Il n’est pas faux de dire que, dans cet acte aux mille épithètes, il exprime davantage sa peur que son mépris total de l’humanisme. Plus il poursuit sa politique cruelle et répressive et plus il se sent seul. Il sait qu’il a falsifié les élections pour rester au pouvoir, qu’il est détesté par son peuple et que, sans le parapluie russe, il n’est rien. Moscou le protège militairement, mais ne peut pas corriger une crise économique et sociale qui résulte de la déstabilisation politique qu’entraîne nécessairement le vol de statut auquel il vient de se livrer. Dans sa hargne, il y a principalement une méthode de survie. Il est en mesure d’épouvanter l’Union européenne, mais, dans son quitte ou double, il n’est pas sûr de l’emporter.

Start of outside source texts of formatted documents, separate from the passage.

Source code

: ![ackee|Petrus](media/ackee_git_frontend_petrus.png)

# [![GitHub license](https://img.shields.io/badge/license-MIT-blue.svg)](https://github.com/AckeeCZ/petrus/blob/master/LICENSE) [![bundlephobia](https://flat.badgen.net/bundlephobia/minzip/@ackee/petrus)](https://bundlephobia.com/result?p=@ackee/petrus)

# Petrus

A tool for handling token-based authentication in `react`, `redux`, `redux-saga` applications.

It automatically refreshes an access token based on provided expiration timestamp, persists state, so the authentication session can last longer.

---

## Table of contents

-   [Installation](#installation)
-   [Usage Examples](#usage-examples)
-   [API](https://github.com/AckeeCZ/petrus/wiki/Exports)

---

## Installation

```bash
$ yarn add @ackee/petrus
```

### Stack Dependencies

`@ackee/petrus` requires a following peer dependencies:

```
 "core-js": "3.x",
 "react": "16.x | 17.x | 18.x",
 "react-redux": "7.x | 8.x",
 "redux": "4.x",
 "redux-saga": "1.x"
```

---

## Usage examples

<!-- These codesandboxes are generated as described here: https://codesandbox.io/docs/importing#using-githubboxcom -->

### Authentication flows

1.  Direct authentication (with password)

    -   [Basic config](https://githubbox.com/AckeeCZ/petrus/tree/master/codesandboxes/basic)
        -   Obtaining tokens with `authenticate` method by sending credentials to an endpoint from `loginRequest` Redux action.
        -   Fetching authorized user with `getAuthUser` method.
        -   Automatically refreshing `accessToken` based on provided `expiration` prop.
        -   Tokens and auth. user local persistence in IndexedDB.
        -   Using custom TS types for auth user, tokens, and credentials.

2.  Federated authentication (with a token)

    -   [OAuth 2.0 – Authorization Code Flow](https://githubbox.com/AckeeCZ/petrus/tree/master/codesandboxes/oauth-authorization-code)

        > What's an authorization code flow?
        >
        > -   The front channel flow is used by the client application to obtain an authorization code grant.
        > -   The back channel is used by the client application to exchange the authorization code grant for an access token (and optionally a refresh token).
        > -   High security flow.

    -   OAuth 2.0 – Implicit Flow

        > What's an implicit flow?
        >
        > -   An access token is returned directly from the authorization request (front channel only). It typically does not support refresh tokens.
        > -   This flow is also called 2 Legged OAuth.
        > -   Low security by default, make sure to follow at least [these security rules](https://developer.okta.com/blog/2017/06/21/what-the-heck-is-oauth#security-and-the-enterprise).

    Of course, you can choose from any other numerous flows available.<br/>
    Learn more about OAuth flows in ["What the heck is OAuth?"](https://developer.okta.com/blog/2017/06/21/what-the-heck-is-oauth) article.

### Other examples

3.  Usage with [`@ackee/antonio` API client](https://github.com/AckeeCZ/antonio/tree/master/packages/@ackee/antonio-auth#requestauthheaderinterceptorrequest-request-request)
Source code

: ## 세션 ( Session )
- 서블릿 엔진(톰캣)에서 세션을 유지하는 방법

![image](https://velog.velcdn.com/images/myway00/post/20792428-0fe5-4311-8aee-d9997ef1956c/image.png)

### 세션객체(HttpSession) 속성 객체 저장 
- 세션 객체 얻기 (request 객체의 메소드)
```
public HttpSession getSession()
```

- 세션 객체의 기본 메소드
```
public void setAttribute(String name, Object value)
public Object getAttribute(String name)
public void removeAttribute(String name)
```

Un compromis est-il possible ?

L’UE peut au moins le rassurer sur ce point si elle parvient à le persuader qu’elle ne cherche pas pour le moment à obtenir sa démission et l’instauration d’un pouvoir démocratique après de nouvelles élections. C’est l’évolution qu’exigent les opposants biélorusses. C’est bien sûr un vœu de l’Europe. Loukachenko a poussé la crise à son point extrême dans l’espoir d’obtenir un compromis. Les déclarations de Poutine, qui demande à l’Union de s’adresser uniquement au gouvernement biélorusse indiquent certes qu’il se lave les mains de cette nouvelle crise, mais ouvrent la voie à un donnant-donnant. Les deux dirigeants voudraient que, à la faveur de cette crise, d’autres sanctions, notamment contre la Russie, soient levées et ils ne savent négocier qu’à partir d’une position de force. C’est à l’Union de leur signifier les limites à ne pas franchir et à réclamer un retour des migrants à leur point de départ, assorti d’un traitement humain, avant de commencer à discuter.

Poutine teste l’Europe.

Ce qui est grave et dangereux, c’est que, comme pour la Chine, l’aire de négociation est tellement étroite que l’on peut craindre une guerre dont l’immense inconvénient serait d’énormes dommages et l’absence de victoire pour chacun des deux camps. Il n’est pas question, ici, de nier le narcissisme de Poutine et de Loukachenko, mais ile sont pas fous et s’ils reprennent à leur compte les méthodes du président turc, c’est parce que Poutine cherche toujours à tester le degré de résistance et de sang-froid du camp occidental. Tout cela est d’autant plus rédhibitoire que la Russie ou la Chine, si attachées à la prospérité, paieraient cher un conflit, même s’il est bref. Aussi les Européens ne doivent-ils pas céder à la panique, et surtout,  ne doivent-ils pas craindre la menace de Loukachenko d’interrompre les livraisons de gaz russe qui passent par son territoire. C’est Moscou et Minsk qui ont besoin de monnaie sonnante et trébuchante, pas les Européens.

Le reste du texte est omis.